→ **TASK TO CARRY OUT**
What is needed is an exact copy of the data below, pictures excluded.

→ **SUPPLIED DATA**
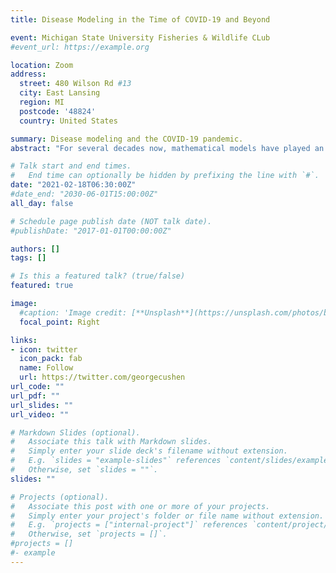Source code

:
 ```yaml
---
title: Disease Modeling in the Time of COVID-19 and Beyond

event: Michigan State University Fisheries & Wildlife CLub
#event_url: https://example.org

location: Zoom
address:
  street: 480 Wilson Rd #13
  city: East Lansing
  region: MI
  postcode: '48824'
  country: United States

summary: Disease modeling and the COVID-19 pandemic.
abstract: "For several decades now, mathematical models have played an important role in improving our understanding of infectious disease systems and thereby helped us mitigate public health, economic and conservation threats posed by such diseases. But the role of modeling really came to the fore during the current COVID-19 pandemic. From my perspective as a wildlife disease ecologist and a disease modeler, I will briefly discuss aspects of our response to COVID-19 pandemic that were truly 'unprecedented'. I will then talk about the lessons we have learned (hopefully!) and how this will impact our response to other (current, emerging, wildlife, zoonotic) disease threats."

# Talk start and end times.
#   End time can optionally be hidden by prefixing the line with `#`.
date: "2021-02-18T06:30:00Z"
#date_end: "2030-06-01T15:00:00Z"
all_day: false

# Schedule page publish date (NOT talk date).
#publishDate: "2017-01-01T00:00:00Z"

authors: []
tags: []

# Is this a featured talk? (true/false)
featured: true

image:
  #caption: 'Image credit: [**Unsplash**](https://unsplash.com/photos/bzdhc5b3Bxs)'
  focal_point: Right

links:
- icon: twitter
  icon_pack: fab
  name: Follow
  url: https://twitter.com/georgecushen
url_code: ""
url_pdf: ""
url_slides: ""
url_video: ""

# Markdown Slides (optional).
#   Associate this talk with Markdown slides.
#   Simply enter your slide deck's filename without extension.
#   E.g. `slides = "example-slides"` references `content/slides/example-slides.md`.
#   Otherwise, set `slides = ""`.
slides: ""

# Projects (optional).
#   Associate this post with one or more of your projects.
#   Simply enter your project's folder or file name without extension.
#   E.g. `projects = ["internal-project"]` references `content/project/deep-learning/index.md`.
#   Otherwise, set `projects = []`.
#projects = []
#- example
---
```

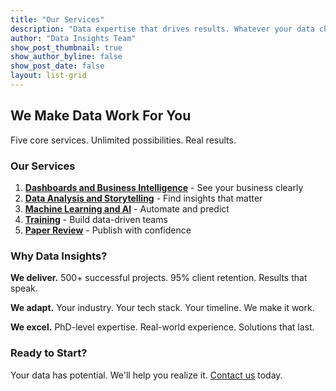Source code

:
 ```yaml
---
title: "Our Services"
description: "Data expertise that drives results. Whatever your data challenge, we have the solution."
author: "Data Insights Team"
show_post_thumbnail: true
show_author_byline: false
show_post_date: false
layout: list-grid
---
```


## We Make Data Work For You

Five core services. Unlimited possibilities. Real results.

### Our Services

1. **[Dashboards and Business Intelligence](/services/dashboards-business-intelligence/)** - See your business clearly
2. **[Data Analysis and Storytelling](/services/statistical-analysis-storytelling/)** - Find insights that matter
3. **[Machine Learning and AI](/services/machine-learning/)** - Automate and predict  
4. **[Training](/services/training/)** - Build data-driven teams
5. **[Paper Review](/services/paper-review/)** - Publish with confidence

### Why Data Insights?

**We deliver.** 500+ successful projects. 95% client retention. Results that speak.

**We adapt.** Your industry. Your tech stack. Your timeline. We make it work.

**We excel.** PhD-level expertise. Real-world experience. Solutions that last.

### Ready to Start?

Your data has potential. We'll help you realize it. [Contact us](/contact/) today.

→ **EXPECTED OUTPUT**
Source code

:
 ```yaml
---
title: Disease Modeling in the Time of COVID-19 and Beyond

event: Michigan State University Fisheries & Wildlife CLub
#event_url: https://example.org

location: Zoom
address:
  street: 480 Wilson Rd #13
  city: East Lansing
  region: MI
  postcode: '48824'
  country: United States

summary: Disease modeling and the COVID-19 pandemic.
abstract: "For several decades now, mathematical models have played an important role in improving our understanding of infectious disease systems and thereby helped us mitigate public health, economic and conservation threats posed by such diseases. But the role of modeling really came to the fore during the current COVID-19 pandemic. From my perspective as a wildlife disease ecologist and a disease modeler, I will briefly discuss aspects of our response to COVID-19 pandemic that were truly 'unprecedented'. I will then talk about the lessons we have learned (hopefully!) and how this will impact our response to other (current, emerging, wildlife, zoonotic) disease threats."

# Talk start and end times.
#   End time can optionally be hidden by prefixing the line with `#`.
date: "2021-02-18T06:30:00Z"
#date_end: "2030-06-01T15:00:00Z"
all_day: false

# Schedule page publish date (NOT talk date).
#publishDate: "2017-01-01T00:00:00Z"

authors: []
tags: []

# Is this a featured talk? (true/false)
featured: true

image:
  #caption: 'Image credit: [**Unsplash**](https://unsplash.com/photos/bzdhc5b3Bxs)'
  focal_point: Right

links:
- icon: twitter
  icon_pack: fab
  name: Follow
  url: https://twitter.com/georgecushen
url_code: ""
url_pdf: ""
url_slides: ""
url_video: ""

# Markdown Slides (optional).
#   Associate this talk with Markdown slides.
#   Simply enter your slide deck's filename without extension.
#   E.g. `slides = "example-slides"` references `content/slides/example-slides.md`.
#   Otherwise, set `slides = ""`.
slides: ""

# Projects (optional).
#   Associate this post with one or more of your projects.
#   Simply enter your project's folder or file name without extension.
#   E.g. `projects = ["internal-project"]` references `content/project/deep-learning/index.md`.
#   Otherwise, set `projects = []`.
#projects = []
#- example
---
```

Source code

:
 ```yaml
---
title: "Our Services"
description: "Data expertise that drives results. Whatever your data challenge, we have the solution."
author: "Data Insights Team"
show_post_thumbnail: true
show_author_byline: false
show_post_date: false
layout: list-grid
---
```


## We Make Data Work For You

Five core services. Unlimited possibilities. Real results.

### Our Services

1. **[Dashboards and Business Intelligence](/services/dashboards-business-intelligence/)** - See your business clearly
2. **[Data Analysis and Storytelling](/services/statistical-analysis-storytelling/)** - Find insights that matter
3. **[Machine Learning and AI](/services/machine-learning/)** - Automate and predict  
4. **[Training](/services/training/)** - Build data-driven teams
5. **[Paper Review](/services/paper-review/)** - Publish with confidence

### Why Data Insights?

**We deliver.** 500+ successful projects. 95% client retention. Results that speak.

**We adapt.** Your industry. Your tech stack. Your timeline. We make it work.

**We excel.** PhD-level expertise. Real-world experience. Solutions that last.

### Ready to Start?

Your data has potential. We'll help you realize it. [Contact us](/contact/) today.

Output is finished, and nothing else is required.